Work instruction -
Lines with the string "process" must each be copied from the listing.

Material for this exercise -
+===+

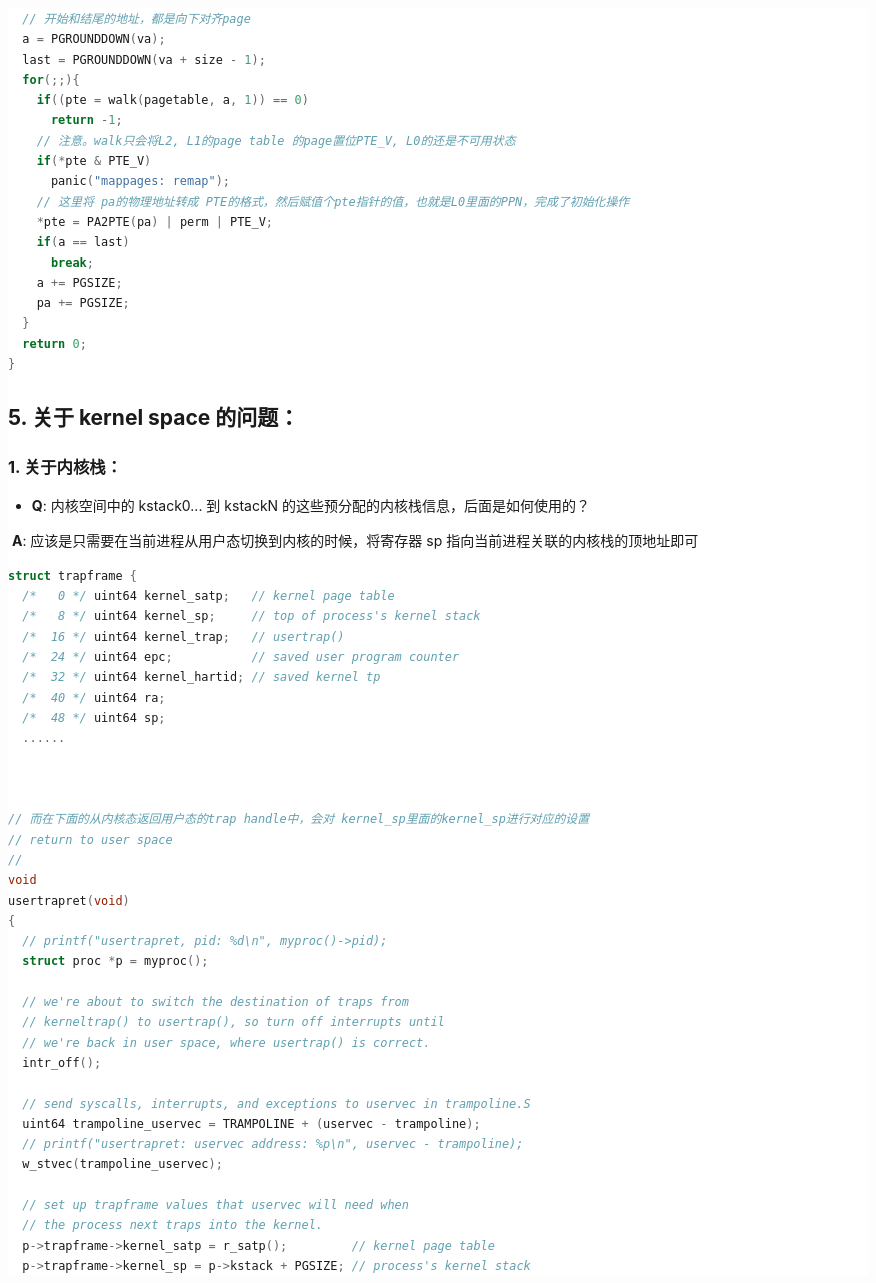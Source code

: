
 ```C
  // 开始和结尾的地址，都是向下对齐page
  a = PGROUNDDOWN(va);
  last = PGROUNDDOWN(va + size - 1);
  for(;;){
    if((pte = walk(pagetable, a, 1)) == 0)
      return -1;
    // 注意。walk只会将L2, L1的page table 的page置位PTE_V, L0的还是不可用状态
    if(*pte & PTE_V)
      panic("mappages: remap");
    // 这里将 pa的物理地址转成 PTE的格式，然后赋值个pte指针的值，也就是L0里面的PPN，完成了初始化操作
    *pte = PA2PTE(pa) | perm | PTE_V;
    if(a == last)
      break;
    a += PGSIZE;
    pa += PGSIZE;
  }
  return 0;
}
```

## 5. 关于 kernel space 的问题：

### 1. 关于内核栈：

- **Q**: 内核空间中的 kstack0... 到 kstackN 的这些预分配的内核栈信息，后面是如何使用的？

​	**A**: 应该是只需要在当前进程从用户态切换到内核的时候，将寄存器 sp 指向当前进程关联的内核栈的顶地址即可 

```C
struct trapframe {
  /*   0 */ uint64 kernel_satp;   // kernel page table
  /*   8 */ uint64 kernel_sp;     // top of process's kernel stack
  /*  16 */ uint64 kernel_trap;   // usertrap()
  /*  24 */ uint64 epc;           // saved user program counter
  /*  32 */ uint64 kernel_hartid; // saved kernel tp
  /*  40 */ uint64 ra;
  /*  48 */ uint64 sp;
  ......
  
  
  
// 而在下面的从内核态返回用户态的trap handle中，会对 kernel_sp里面的kernel_sp进行对应的设置
// return to user space
//
void
usertrapret(void)
{
  // printf("usertrapret, pid: %d\n", myproc()->pid);
  struct proc *p = myproc();

  // we're about to switch the destination of traps from
  // kerneltrap() to usertrap(), so turn off interrupts until
  // we're back in user space, where usertrap() is correct.
  intr_off();

  // send syscalls, interrupts, and exceptions to uservec in trampoline.S
  uint64 trampoline_uservec = TRAMPOLINE + (uservec - trampoline);
  // printf("usertrapret: uservec address: %p\n", uservec - trampoline);
  w_stvec(trampoline_uservec);

  // set up trapframe values that uservec will need when
  // the process next traps into the kernel.
  p->trapframe->kernel_satp = r_satp();         // kernel page table
  p->trapframe->kernel_sp = p->kstack + PGSIZE; // process's kernel stack
```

+===+

Written response -
  /*   8 */ uint64 kernel_sp;     // top of process's kernel stack
  // the process next traps into the kernel.
  p->trapframe->kernel_sp = p->kstack + PGSIZE; // process's kernel stack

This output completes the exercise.